Это было во времена Фелисии
На другое утро Эрлинг стоял у окна и смотрел, как в Венхауге начинается новый день. Ложась накануне, он спросил себя, так ли уж сильно ему хочется проснуться опять? Теперь бы он этого не спросил.
Ночью он спал крепко, впервые за долгое время, и лучше, чем в прежние, хорошие времена. Его разбудил неприятный сон, но он отогнал его и заснул снова. Теперь этот сон отчетливо стоял у него перед глазами. Однажды он как-то случайно назвал имя Гюльнаре, и Фелисия сказала, что хотела бы встретиться с ним, когда ему было шестнадцать.
— Это тебе так только кажется. Вряд ли я бы тебе понравился, даже если забыть, что в то время тебя еще не было на свете.
— Я знаю, — серьезно сказала она. — Но неважно, сколько мне было бы лет и была ли я тогда вообще. Мое желание от этого меньше не стало.
Он знал, она хотела владеть всем, что принадлежало ему. Она не могла забыть испорченное начало их любви, которое уже нельзя было исправить. Его любовь досталась другой женщине. Не ей. Фелисия очень любила его. Однажды она сказала, что хотела бы быть его сестрой-близнецом и всю жизнь держать его за руку. Он никогда не говорил ей о Гюльнаре, ставшей впоследствии фру Кортсен, вернее, о Гюльнаре она узнала, но не о том, что фру Кортсен и была той самой Гюльнаре (хотя уверенности в этом у него не было). Эрлинг боялся того, что мог прочесть на лице Фелисии, узнай она, кого задела ее месть за смерть братьев.
В который раз он думал о том, какие обстоятельства порождают или обостряют вражду. Худосочная теория о том, что убийства, совершенные во время войны, должны выделяться в особую категорию, не имела никакой связи с действительностью. Бессмысленно было называть их политическими, они не подходили под это определение. Уничтожение предателей, проводившееся в Норвегии во время войны, нельзя было сравнить ни с чем известным раньше. Норвежцы защищали себя, находясь под властью гангстеров, и Эрлинг ни разу не слышал, чтобы кого-нибудь из этих убийц мучили сегодня угрызения совести. Он сам принадлежал к их числу. Тот, кто во время войны стрелял в предателей, действовал как солдат на войне. Ведь враг надсмеялся над международным правом и руками, обагренными кровью, бил себя в грудь и кричал о своем великодушии и благородстве. Средства выбирались в зависимости от конкретного случая. Все сводилось к простой арифметической задачке — тот или тот предатель будет нам стоить столько-то или столько-то жизней, если мы не лишим жизни его самого. Могилы предателей ни в ком не вызывали дрожи. Не было никаких дискуссий, на которых взявшиеся за оружие могли бы сказать своим обвинителям: вы не были на нашем месте, вы в это время гадали на кофейной гуще, служили врагу или, попрятавшись, как мыши, молчали, пока опасность не миновала, а вот тогда уже вы все накинулись на нас. Вы, залезшие от страха под кровать, когда погасло солнце, заявляете теперь, что мы жили не по той совести, которой, мол, следовали вы.

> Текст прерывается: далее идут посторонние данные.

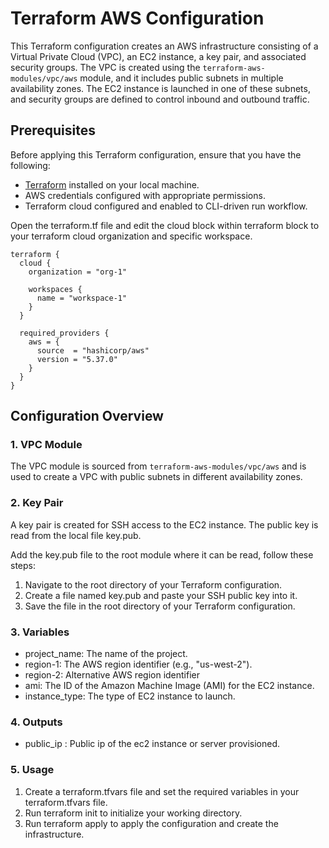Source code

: # Terraform AWS Configuration

This Terraform configuration creates an AWS infrastructure consisting of a Virtual Private Cloud (VPC), an EC2 instance, a key pair, and associated security groups. The VPC is created using the `terraform-aws-modules/vpc/aws` module, and it includes public subnets in multiple availability zones. The EC2 instance is launched in one of these subnets, and security groups are defined to control inbound and outbound traffic.

## Prerequisites

Before applying this Terraform configuration, ensure that you have the following:

- [Terraform](https://www.terraform.io/) installed on your local machine.
- AWS credentials configured with appropriate permissions.
- Terraform cloud configured and enabled to CLI-driven run workflow.

Open the terraform.tf file and edit the cloud block within terraform block to your terraform cloud organization and specific workspace.

```hcl
terraform {
  cloud {
    organization = "org-1"

    workspaces {
      name = "workspace-1"
    }
  }

  required_providers {
    aws = {
      source  = "hashicorp/aws"
      version = "5.37.0"
    }
  }
}
```

## Configuration Overview

### 1. VPC Module

The VPC module is sourced from `terraform-aws-modules/vpc/aws` and is used to create a VPC with public subnets in different availability zones.

### 2. Key Pair

A key pair is created for SSH access to the EC2 instance. The public key is read from the local file key.pub.

Add the key.pub file to the root module where it can be read, follow these steps:

1. Navigate to the root directory of your Terraform configuration.
2. Create a file named key.pub and paste your SSH public key into it.
3. Save the file in the root directory of your Terraform configuration.

### 3. Variables

- project_name: The name of the project.
- region-1: The AWS region identifier (e.g., "us-west-2").
- region-2: Alternative AWS region identifier
- ami: The ID of the Amazon Machine Image (AMI) for the EC2 instance.
- instance_type: The type of EC2 instance to launch.

### 4. Outputs

- public_ip : Public ip of the ec2 instance or server provisioned.

### 5. Usage

1. Create a terraform.tfvars file and set the required variables in your terraform.tfvars file.
2. Run terraform init to initialize your working directory.
3. Run terraform apply to apply the configuration and create the infrastructure.
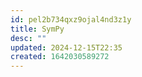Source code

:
 ```yaml
---
id: pel2b734qxz9ojal4nd3z1y
title: SymPy
desc: ""
updated: 2024-12-15T22:35
created: 1642030589272
---
```


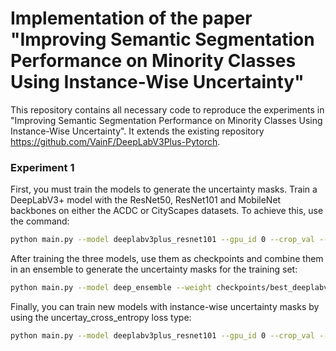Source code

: # Implementation of the paper "Improving Semantic Segmentation Performance on Minority Classes Using Instance-Wise Uncertainty"

This repository contains all necessary code to reproduce the experiments in "Improving Semantic Segmentation Performance on Minority Classes Using Instance-Wise Uncertainty". It extends the existing repository https://github.com/VainF/DeepLabV3Plus-Pytorch.

### Experiment 1

First, you must train the models to generate the uncertainty masks. Train a DeepLabV3+ model with the ResNet50, ResNet101 and MobileNet backbones on either the ACDC or CityScapes datasets. To achieve this, use the command:
```bash
python main.py --model deeplabv3plus_resnet101 --gpu_id 0 --crop_val --lr 0.0001 --crop_size 768 --batch_size 2 --val_batch_size 1 --output_stride 16 --dataset cityscapes --data_root ./datasets/data/cityscapes --total_itrs 50000 --random_seed -1
```
After training the three models, use them as checkpoints and combine them in an ensemble to generate the uncertainty masks for the training set:
```bash
python main.py --model deep_ensemble --weight checkpoints/best_deeplabv3plus_resnet101_cityscapes_os16_seed7830581.pth --weight checkpoints/best_deeplabv3plus_mobilenet_cityscapes_os16_seed6009574.pth --weight checkpoints/best_deeplabv3plus_resnet50_cityscapes_os16_seed8344116.pth --gpu_id 0 --crop_val --lr 0.0001 --crop_size 768 --batch_size 1 --val_batch_size 1 --output_stride 16 --dataset cityscapes --data_root ./datasets/data/cityscapes --make_uncertainty_masks
```
Finally, you can train new models with instance-wise uncertainty masks by using the uncertay_cross_entropy loss type:
```bash
python main.py --model deeplabv3plus_resnet101 --gpu_id 0 --crop_val --loss_type uncertainty_cross_entropy --lr 0.0001 --crop_size 768 --batch_size 2 --val_batch_size 1 --output_stride 16 --dataset cityscapes --data_root ./datasets/data/cityscapes --total_itrs 50000 --random_seed -1
```
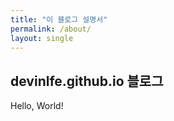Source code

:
 ```yaml
---
title: "이 블로그 설명서"
permalink: /about/
layout: single
---
```


## devinlfe.github.io 블로그

Hello, World!
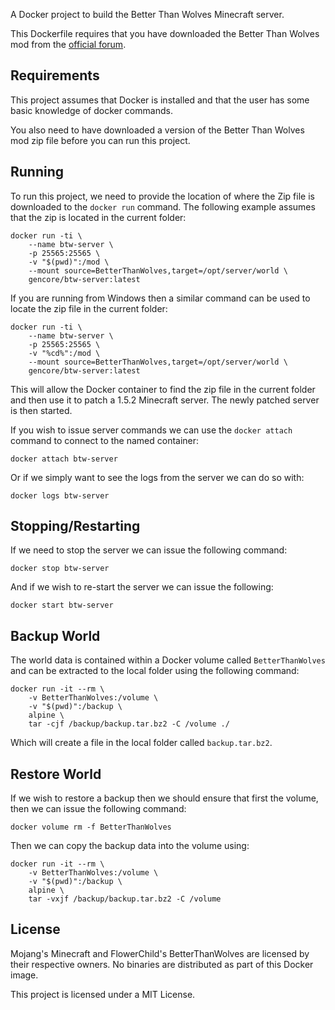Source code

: A Docker project to build the Better Than Wolves Minecraft server.

This Dockerfile requires that you have downloaded the Better Than Wolves
mod from the [official forum](http://www.sargunster.com/btwforum).

## Requirements

This project assumes that Docker is installed and that the user has 
some basic knowledge of docker commands.

You also need to have downloaded a version of the Better Than Wolves
mod zip file before you can run this project.

## Running

To run this project, we need to provide the location of where the Zip file
is downloaded to the `docker run` command. The following example assumes
that the zip is located in the current folder:

```
docker run -ti \
    --name btw-server \
    -p 25565:25565 \
    -v "$(pwd)":/mod \
    --mount source=BetterThanWolves,target=/opt/server/world \
    gencore/btw-server:latest
```

If you are running from Windows then a similar command can be used to
locate the zip file in the current folder:

```
docker run -ti \
    --name btw-server \
    -p 25565:25565 \
    -v "%cd%":/mod \
    --mount source=BetterThanWolves,target=/opt/server/world \
    gencore/btw-server:latest
```

This will allow the Docker container to find the zip file in the current
folder and then use it to patch a 1.5.2 Minecraft server. The newly
patched server is then started.

If you wish to issue server commands we can use the `docker attach` 
command to connect to the named container:

```
docker attach btw-server
```

Or if we simply want to see the logs from the server we can do so with:

```
docker logs btw-server
```

## Stopping/Restarting

If we need to stop the server we can issue the following command:

```
docker stop btw-server
```

And if we wish to re-start the server we can issue the following:

```
docker start btw-server
```

## Backup World

The world data is contained within a Docker volume called `BetterThanWolves` and
can be extracted to the local folder using the following command:

```
docker run -it --rm \
    -v BetterThanWolves:/volume \
    -v "$(pwd)":/backup \
    alpine \
    tar -cjf /backup/backup.tar.bz2 -C /volume ./
```

Which will create a file in the local folder called `backup.tar.bz2`.

## Restore World

If we wish to restore a backup then we should ensure that first the volume, then we can issue the following command:

```
docker volume rm -f BetterThanWolves
```

Then we can copy the backup data into the volume using:

```
docker run -it --rm \
    -v BetterThanWolves:/volume \
    -v "$(pwd)":/backup \
    alpine \
    tar -vxjf /backup/backup.tar.bz2 -C /volume
```

## License

Mojang's Minecraft and FlowerChild's BetterThanWolves are licensed by their respective
owners. No binaries are distributed as part of this Docker image.

This project is licensed under a MIT License.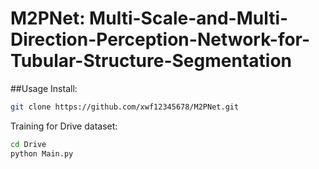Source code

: # M2PNet: Multi-Scale-and-Multi-Direction-Perception-Network-for-Tubular-Structure-Segmentation
##Usage
Install: <br>
```bash
git clone https://github.com/xwf12345678/M2PNet.git
```
Training for Drive dataset: <br>
```bash
cd Drive
python Main.py
```
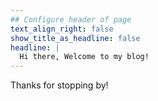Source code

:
 ```yaml
---
## Configure header of page
text_align_right: false
show_title_as_headline: false
headline: |
  Hi there, Welcome to my blog!
---
```


<!-- this is a subheadline -->

Thanks for stopping by!
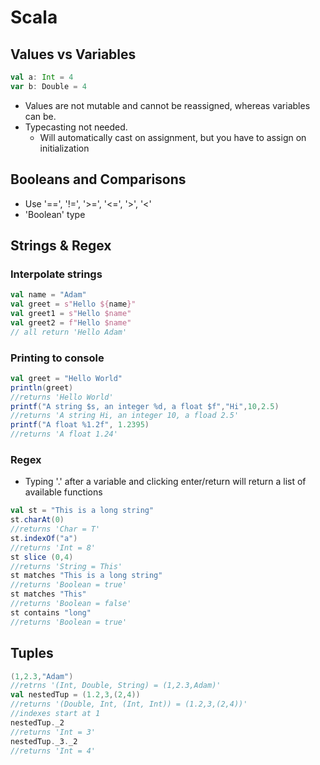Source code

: # Scala

## Values vs Variables

```scala
val a: Int = 4
var b: Double = 4
```

* Values are not mutable and cannot be reassigned, whereas variables can be.
* Typecasting not needed.
  * Will automatically cast on assignment, but you have to assign on initialization

## Booleans and Comparisons

* Use '==', '!=', '>=', '<=', '>', '<'
* 'Boolean' type

## Strings & Regex

### Interpolate strings

```scala
val name = "Adam"
val greet = s"Hello ${name}"
val greet1 = s"Hello $name"
val greet2 = f"Hello $name"
// all return 'Hello Adam'
```

### Printing to console

```scala
val greet = "Hello World"
println(greet)
//returns 'Hello World'
printf("A string $s, an integer %d, a float $f","Hi",10,2.5)
//returns 'A string Hi, an integer 10, a fload 2.5'
printf("A float %1.2f", 1.2395)
//returns 'A float 1.24'
```

### Regex

* Typing '.' after a variable and clicking enter/return will return a list of available functions

```scala
val st = "This is a long string"
st.charAt(0)
//returns 'Char = T'
st.indexOf("a")
//returns 'Int = 8'
st slice (0,4)
//returns 'String = This'
st matches "This is a long string"
//returns 'Boolean = true'
st matches "This"
//returns 'Boolean = false'
st contains "long"
//returns 'Boolean = true'
```

## Tuples

```scala
(1,2.3,"Adam")
//retrns '(Int, Double, String) = (1,2.3,Adam)'
val nestedTup = (1.2,3,(2,4))
//returns '(Double, Int, (Int, Int)) = (1.2,3,(2,4))'
//indexes start at 1
nestedTup._2
//returns 'Int = 3'
nestedTup._3._2
//returns 'Int = 4'


```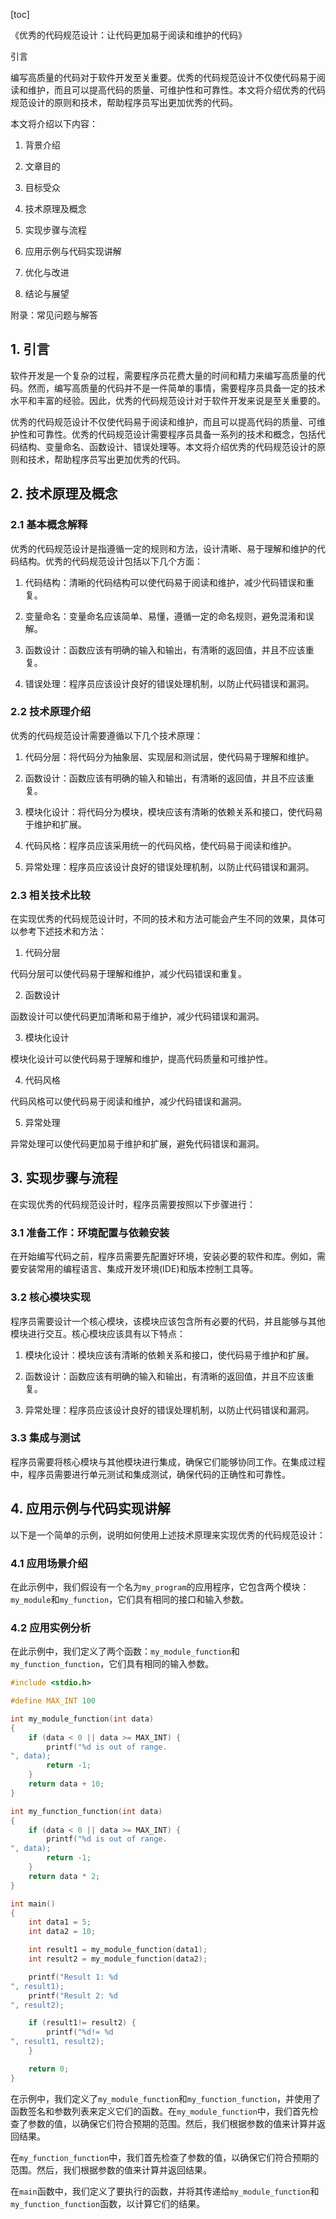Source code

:
[toc]                    
                
                
《优秀的代码规范设计：让代码更加易于阅读和维护的代码》

引言

编写高质量的代码对于软件开发至关重要。优秀的代码规范设计不仅使代码易于阅读和维护，而且可以提高代码的质量、可维护性和可靠性。本文将介绍优秀的代码规范设计的原则和技术，帮助程序员写出更加优秀的代码。

本文将介绍以下内容：

1. 背景介绍

2. 文章目的

3. 目标受众

4. 技术原理及概念

5. 实现步骤与流程

6. 应用示例与代码实现讲解

7. 优化与改进

8. 结论与展望

附录：常见问题与解答

## 1. 引言

软件开发是一个复杂的过程，需要程序员花费大量的时间和精力来编写高质量的代码。然而，编写高质量的代码并不是一件简单的事情，需要程序员具备一定的技术水平和丰富的经验。因此，优秀的代码规范设计对于软件开发来说是至关重要的。

优秀的代码规范设计不仅使代码易于阅读和维护，而且可以提高代码的质量、可维护性和可靠性。优秀的代码规范设计需要程序员具备一系列的技术和概念，包括代码结构、变量命名、函数设计、错误处理等。本文将介绍优秀的代码规范设计的原则和技术，帮助程序员写出更加优秀的代码。

## 2. 技术原理及概念

### 2.1 基本概念解释

优秀的代码规范设计是指遵循一定的规则和方法，设计清晰、易于理解和维护的代码结构。优秀的代码规范设计包括以下几个方面：

1. 代码结构：清晰的代码结构可以使代码易于阅读和维护，减少代码错误和重复。

2. 变量命名：变量命名应该简单、易懂，遵循一定的命名规则，避免混淆和误解。

3. 函数设计：函数应该有明确的输入和输出，有清晰的返回值，并且不应该重复。

4. 错误处理：程序员应该设计良好的错误处理机制，以防止代码错误和漏洞。

### 2.2 技术原理介绍

优秀的代码规范设计需要遵循以下几个技术原理：

1. 代码分层：将代码分为抽象层、实现层和测试层，使代码易于理解和维护。

2. 函数设计：函数应该有明确的输入和输出，有清晰的返回值，并且不应该重复。

3. 模块化设计：将代码分为模块，模块应该有清晰的依赖关系和接口，使代码易于维护和扩展。

4. 代码风格：程序员应该采用统一的代码风格，使代码易于阅读和维护。

5. 异常处理：程序员应该设计良好的错误处理机制，以防止代码错误和漏洞。

### 2.3 相关技术比较

在实现优秀的代码规范设计时，不同的技术和方法可能会产生不同的效果，具体可以参考下述技术和方法：

1. 代码分层

代码分层可以使代码易于理解和维护，减少代码错误和重复。

2. 函数设计

函数设计可以使代码更加清晰和易于维护，减少代码错误和漏洞。

3. 模块化设计

模块化设计可以使代码易于理解和维护，提高代码质量和可维护性。

4. 代码风格

代码风格可以使代码易于阅读和维护，减少代码错误和漏洞。

5. 异常处理

异常处理可以使代码更加易于维护和扩展，避免代码错误和漏洞。

## 3. 实现步骤与流程

在实现优秀的代码规范设计时，程序员需要按照以下步骤进行：

### 3.1 准备工作：环境配置与依赖安装

在开始编写代码之前，程序员需要先配置好环境，安装必要的软件和库。例如，需要安装常用的编程语言、集成开发环境(IDE)和版本控制工具等。

### 3.2 核心模块实现

程序员需要设计一个核心模块，该模块应该包含所有必要的代码，并且能够与其他模块进行交互。核心模块应该具有以下特点：

1. 模块化设计：模块应该有清晰的依赖关系和接口，使代码易于维护和扩展。

2. 函数设计：函数应该有明确的输入和输出，有清晰的返回值，并且不应该重复。

3. 异常处理：程序员应该设计良好的错误处理机制，以防止代码错误和漏洞。

### 3.3 集成与测试

程序员需要将核心模块与其他模块进行集成，确保它们能够协同工作。在集成过程中，程序员需要进行单元测试和集成测试，确保代码的正确性和可靠性。

## 4. 应用示例与代码实现讲解

以下是一个简单的示例，说明如何使用上述技术原理来实现优秀的代码规范设计：

### 4.1 应用场景介绍

在此示例中，我们假设有一个名为`my_program`的应用程序，它包含两个模块：`my_module`和`my_function`，它们具有相同的接口和输入参数。

### 4.2 应用实例分析

在此示例中，我们定义了两个函数：`my_module_function`和`my_function_function`，它们具有相同的输入参数。

```c
#include <stdio.h>

#define MAX_INT 100

int my_module_function(int data)
{
    if (data < 0 || data >= MAX_INT) {
        printf("%d is out of range.
", data);
        return -1;
    }
    return data + 10;
}

int my_function_function(int data)
{
    if (data < 0 || data >= MAX_INT) {
        printf("%d is out of range.
", data);
        return -1;
    }
    return data * 2;
}

int main()
{
    int data1 = 5;
    int data2 = 10;

    int result1 = my_module_function(data1);
    int result2 = my_module_function(data2);

    printf("Result 1: %d
", result1);
    printf("Result 2: %d
", result2);

    if (result1!= result2) {
        printf("%d!= %d
", result1, result2);
    }

    return 0;
}
```

在示例中，我们定义了`my_module_function`和`my_function_function`，并使用了函数签名和参数列表来定义它们的函数。在`my_module_function`中，我们首先检查了参数的值，以确保它们符合预期的范围。然后，我们根据参数的值来计算并返回结果。

在`my_function_function`中，我们首先检查了参数的值，以确保它们符合预期的范围。然后，我们根据参数的值来计算并返回结果。

在`main`函数中，我们定义了要执行的函数，并将其传递给`my_module_function`和`my_function_function`函数，以计算它们的结果。

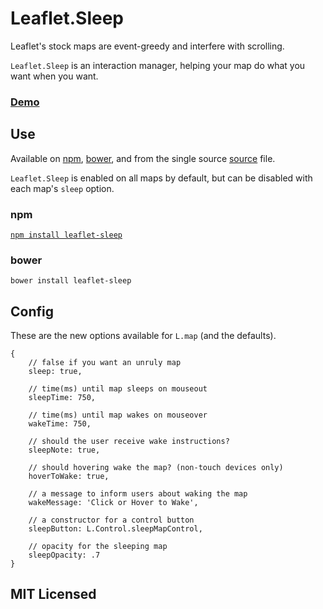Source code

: # Leaflet.Sleep

Leaflet's stock maps are event-greedy and interfere with scrolling.

`Leaflet.Sleep` is an interaction manager, helping your
map do what you want when you want.

### [Demo](http://cliffcloud.github.io/Leaflet.Sleep)

## Use

Available on [npm](#npm), [bower](#bower), and from the single source
[source](https://github.com/CliffCloud/Leaflet.Sleep/blob/master/Leaflet.Sleep.js)
file.

`Leaflet.Sleep` is enabled on all maps by default,
but can be disabled with each map's `sleep` option.

### npm

[`npm install leaflet-sleep`](https://www.npmjs.com/package/leaflet-sleep)

### bower

`bower install leaflet-sleep`

## Config

These are the new options available for `L.map` (and the defaults).

```
{
    // false if you want an unruly map
    sleep: true,

    // time(ms) until map sleeps on mouseout
    sleepTime: 750,

    // time(ms) until map wakes on mouseover
    wakeTime: 750,

    // should the user receive wake instructions?
    sleepNote: true,

    // should hovering wake the map? (non-touch devices only)
    hoverToWake: true,

    // a message to inform users about waking the map
    wakeMessage: 'Click or Hover to Wake',

    // a constructor for a control button
    sleepButton: L.Control.sleepMapControl,

    // opacity for the sleeping map
    sleepOpacity: .7
}
```

## MIT Licensed
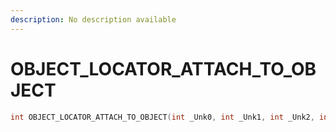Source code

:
 ```yaml
---
description: No description available 
---
```


# OBJECT_LOCATOR_ATTACH_TO_OBJECT

```cpp
int OBJECT_LOCATOR_ATTACH_TO_OBJECT(int _Unk0, int _Unk1, int _Unk2, int _Unk3, int _Unk4, int _Unk5, int _Unk6, int _Unk7);
```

Все было перевернуто с ног на голову. Тысячи людей, словно рабы, были увезены из страны, другие тысячи были изгнаны из нее. А сколько тысяч было убито? Какую посмертную славу получили прежние рабы? Да никакой! Официальный призыв времен войны — Слава только предателям отечества! — теперь, похоже, становится реальностью. Прошло тринадцать лет, как Норвегия и Дания вновь обрели свободу, и кто же получил теперь слово? Слышим ли мы что-нибудь, кроме робких и злобных самооправданий тех, кто сидел дома и кусал ногти тогда, когда Север был поставлен перед выбором? Сперва стало безопасно говорить, на какую лошадь ты бы поставил, если бы вообще осмелился сделать ставку, потом оказалось выгодным примкнуть к скопищу людей с нечистой совестью, и наконец, не так уж мало людей достаточно ясно показывают теперь, чью сторону они в душе поддерживали в свое время. На таких не распространялся закон об интернировании, и не они числились в черных списках надсмотрщиков. Они физически не могли попасть туда.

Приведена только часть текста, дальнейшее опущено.